I have always been a huge Huggins defender, or at least, I was. I would spout the facts that he would give in interviews about UC having juco's, and guys who came back later to get their degrees, when people would say UC didn't graduate anyone. I always defended every shady player that UC recruited when all the Xavier fans, Kentucky fans, and so on would call them thugs. I don't think I ever defended a player I hated more than Art Long. I remember Art Long not being good, and always in foul trouble, but I spoke of him like he was Bill Russell. I would tell my Xavier friends that Reuben Patterson was misunderstood. I would soon pretend I never said that at all when allegations came up in his NBA days. I would defend any UC player no matter what they did under any circumstances because Bob Huggins recruited them, believed in them, and I did too.

On the day of his heart attack, I remember being devastated by the news. It was a rough time not knowing if he was going to come back to Cincinnati and coach. I held my breath, however silly this sounds, when he would yell at the refs and get heated with his face turning red. Even now, looking at Huggs, I wish that he would get into great shape and chill out.

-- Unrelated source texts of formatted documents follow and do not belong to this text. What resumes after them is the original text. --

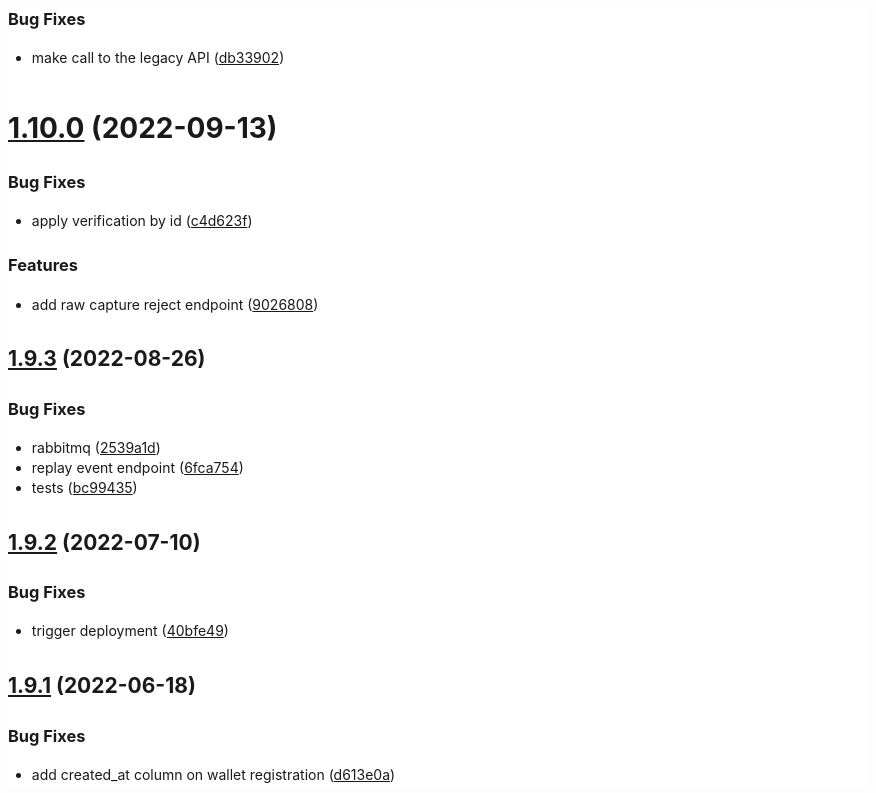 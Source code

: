 
### Bug Fixes

* make call to the legacy API ([db33902](https://github.com/Greenstand/treetracker-field-data/commit/db3390294588bc3a5cc9cd04fd09a8026724a58c))

# [1.10.0](https://github.com/Greenstand/treetracker-field-data/compare/v1.9.3...v1.10.0) (2022-09-13)


### Bug Fixes

* apply verification by id ([c4d623f](https://github.com/Greenstand/treetracker-field-data/commit/c4d623fea2be5819b549fad458bdb3fe0785880c))


### Features

* add raw capture reject endpoint ([9026808](https://github.com/Greenstand/treetracker-field-data/commit/9026808ef13ff044e13ff4f92f30c3708b93b9f1))

## [1.9.3](https://github.com/Greenstand/treetracker-field-data/compare/v1.9.2...v1.9.3) (2022-08-26)


### Bug Fixes

* rabbitmq ([2539a1d](https://github.com/Greenstand/treetracker-field-data/commit/2539a1d7db279cfc195ac1e3631c6c326c4c86b0))
* replay event endpoint ([6fca754](https://github.com/Greenstand/treetracker-field-data/commit/6fca7542799bb2d699aadc9bc0ce7ed8ab62eedd))
* tests ([bc99435](https://github.com/Greenstand/treetracker-field-data/commit/bc994359416e2d11e6f77821066d66606340c006))

## [1.9.2](https://github.com/Greenstand/treetracker-field-data/compare/v1.9.1...v1.9.2) (2022-07-10)


### Bug Fixes

* trigger deployment ([40bfe49](https://github.com/Greenstand/treetracker-field-data/commit/40bfe499a7abaa450e50f9c153eb31c68b2583c6))

## [1.9.1](https://github.com/Greenstand/treetracker-field-data/compare/v1.9.0...v1.9.1) (2022-06-18)


### Bug Fixes

* add created_at column on wallet registration ([d613e0a](https://github.com/Greenstand/treetracker-field-data/commit/d613e0aee3f50e6b8d257974093607c3cbdff0dc))
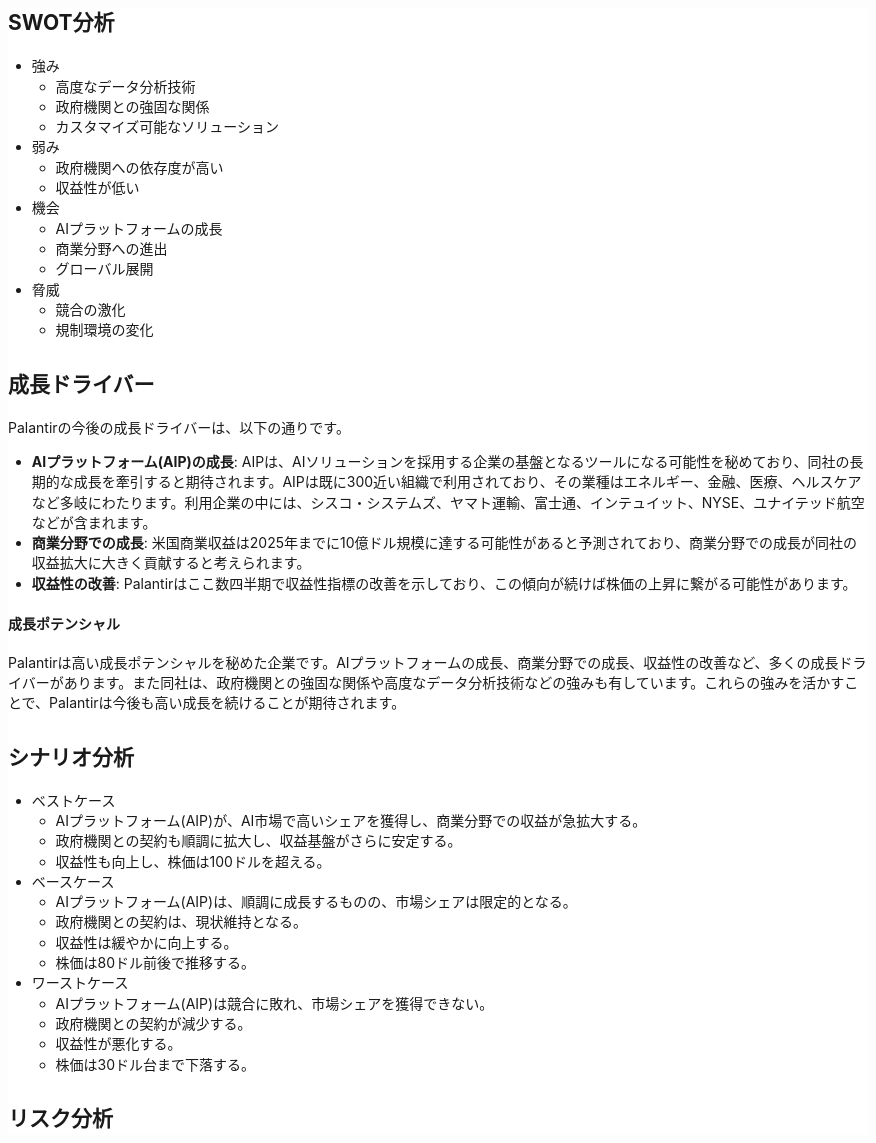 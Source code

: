 ## SWOT分析

- 強み
  - 高度なデータ分析技術
  - 政府機関との強固な関係
  - カスタマイズ可能なソリューション
- 弱み
  - 政府機関への依存度が高い
  - 収益性が低い
- 機会
  - AIプラットフォームの成長
  - 商業分野への進出
  - グローバル展開
- 脅威
  - 競合の激化
  - 規制環境の変化

## 成長ドライバー

Palantirの今後の成長ドライバーは、以下の通りです。

- **AIプラットフォーム(AIP)の成長**: AIPは、AIソリューションを採用する企業の基盤となるツールになる可能性を秘めており、同社の長期的な成長を牽引すると期待されます。AIPは既に300近い組織で利用されており、その業種はエネルギー、金融、医療、ヘルスケアなど多岐にわたります。利用企業の中には、シスコ・システムズ、ヤマト運輸、富士通、インテュイット、NYSE、ユナイテッド航空などが含まれます。
- **商業分野での成長**: 米国商業収益は2025年までに10億ドル規模に達する可能性があると予測されており、商業分野での成長が同社の収益拡大に大きく貢献すると考えられます。
- **収益性の改善**: Palantirはここ数四半期で収益性指標の改善を示しており、この傾向が続けば株価の上昇に繋がる可能性があります。

#### 成長ポテンシャル

Palantirは高い成長ポテンシャルを秘めた企業です。AIプラットフォームの成長、商業分野での成長、収益性の改善など、多くの成長ドライバーがあります。また同社は、政府機関との強固な関係や高度なデータ分析技術などの強みも有しています。これらの強みを活かすことで、Palantirは今後も高い成長を続けることが期待されます。

## シナリオ分析

- ベストケース
  - AIプラットフォーム(AIP)が、AI市場で高いシェアを獲得し、商業分野での収益が急拡大する。
  - 政府機関との契約も順調に拡大し、収益基盤がさらに安定する。
  - 収益性も向上し、株価は100ドルを超える。
- ベースケース
  - AIプラットフォーム(AIP)は、順調に成長するものの、市場シェアは限定的となる。
  - 政府機関との契約は、現状維持となる。
  - 収益性は緩やかに向上する。
  - 株価は80ドル前後で推移する。
- ワーストケース
  - AIプラットフォーム(AIP)は競合に敗れ、市場シェアを獲得できない。
  - 政府機関との契約が減少する。
  - 収益性が悪化する。
  - 株価は30ドル台まで下落する。

## リスク分析
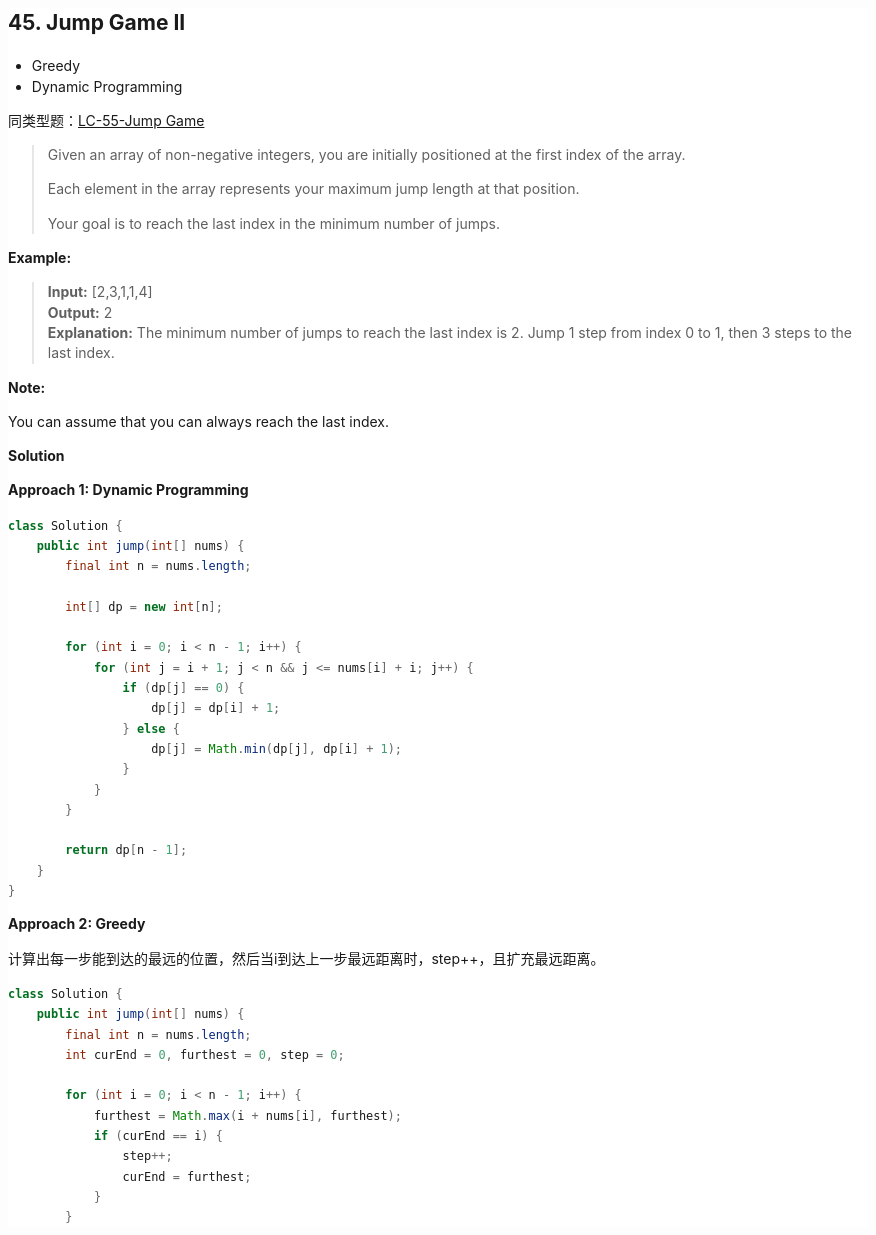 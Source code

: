 ## 45. Jump Game II

- Greedy 
- Dynamic Programming 

同类型题：[LC-55-Jump Game](/leetcode/leetcode51-60/#55-jump-game)  

> Given an array of non-negative integers, you are initially positioned at the first index of the array.
> 
> Each element in the array represents your maximum jump length at that position.
> 
> Your goal is to reach the last index in the minimum number of jumps.

**Example:**

> **Input:** [2,3,1,1,4]  
> **Output:** 2  
> **Explanation:** The minimum number of jumps to reach the last index is 2. Jump 1 step from index 0 to 1, then 3 steps to the last index.  

**Note:**

You can assume that you can always reach the last index.

**Solution**  

**Approach 1: Dynamic Programming**  

```java
class Solution {
    public int jump(int[] nums) {
        final int n = nums.length;

        int[] dp = new int[n];

        for (int i = 0; i < n - 1; i++) {
            for (int j = i + 1; j < n && j <= nums[i] + i; j++) {
                if (dp[j] == 0) {
                    dp[j] = dp[i] + 1;
                } else {
                    dp[j] = Math.min(dp[j], dp[i] + 1);
                }
            }
        }

        return dp[n - 1];
    }
}
```

**Approach 2: Greedy**  

计算出每一步能到达的最远的位置，然后当i到达上一步最远距离时，step++，且扩充最远距离。

```java
class Solution {
    public int jump(int[] nums) {
        final int n = nums.length;
        int curEnd = 0, furthest = 0, step = 0;

        for (int i = 0; i < n - 1; i++) {
            furthest = Math.max(i + nums[i], furthest);
            if (curEnd == i) {
                step++;
                curEnd = furthest;
            }
        }

```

The day that was worse than the heart attack was the dui arrest news. It made me lose a ton of respect for Bob Huggins. I am of the opinion that drunk driving is one of the worst things that a person can possibly do. I know, I take quite the strong stand. I also think cancer is bad. I think drunk driving is inexcusable, especially if you have the resources and the intelligence to know better. I have never, and will never do this, and I hope none of you do either. The dui didn't wipe out all of Huggins' accomplishments, but it cast a rather large shadow on them. The news, and subsequent video, were more disappointing than every first weekend tournament loss. I don't want to get into the whole thing with him getting fired in detail, but I think it should have been done right off the bat. UC's administrators, namely the woman who will not be named, handled the situation in the worst possible way. They had no choice but to fire Huggins, and instead waited a year to do so. It killed all recruiting with the Andy Kennedy situation, and damaged nearly everything Bob Huggins built. I honestly believe that if UC fired Huggins a week after the arrest, we would have not gone through half the hardships that we have endured. UC would have hit a swoon of course, but there wouldn't have been a year where only Deonta Vaughn came to the program. Huggs could have resigned, and maybe there wouldn't have been a major backlash by the fans like there is to this day.

When I see Bob Huggins coaching West Virginia, I can't help but think that things worked out like they had to be. He looks happy coaching at his school. I know he loves Cincinnati, but it seems that he is home. I wish that Cincinnati fans who are still bitter, and wish that Huggs would come back or shouldn't have left, would accept that fact. We are in a new era of Cincinnati basketball, one in which everyone has moved on. Everyone, but some die hard fans. Well, allegedly die hard fans. Can you really be die hard when you give up on the team? That's beside the point. When we see Bob Huggins on the sidelines tomorrow, the novelty will start to wear off. I mean, it already has. We will probably never get to the point where it will wear off completely, but it will soon be a footnote on the game. Especially in Morgantown. I imagine when Huggins comes back to Cincinnati next year, there will still be a standing ovation, but hopefully by then there will be one for Mick Cronin, and the Bearcats as well.

Good luck tomorrow Huggs, I'll be rooting for you to fail miserably.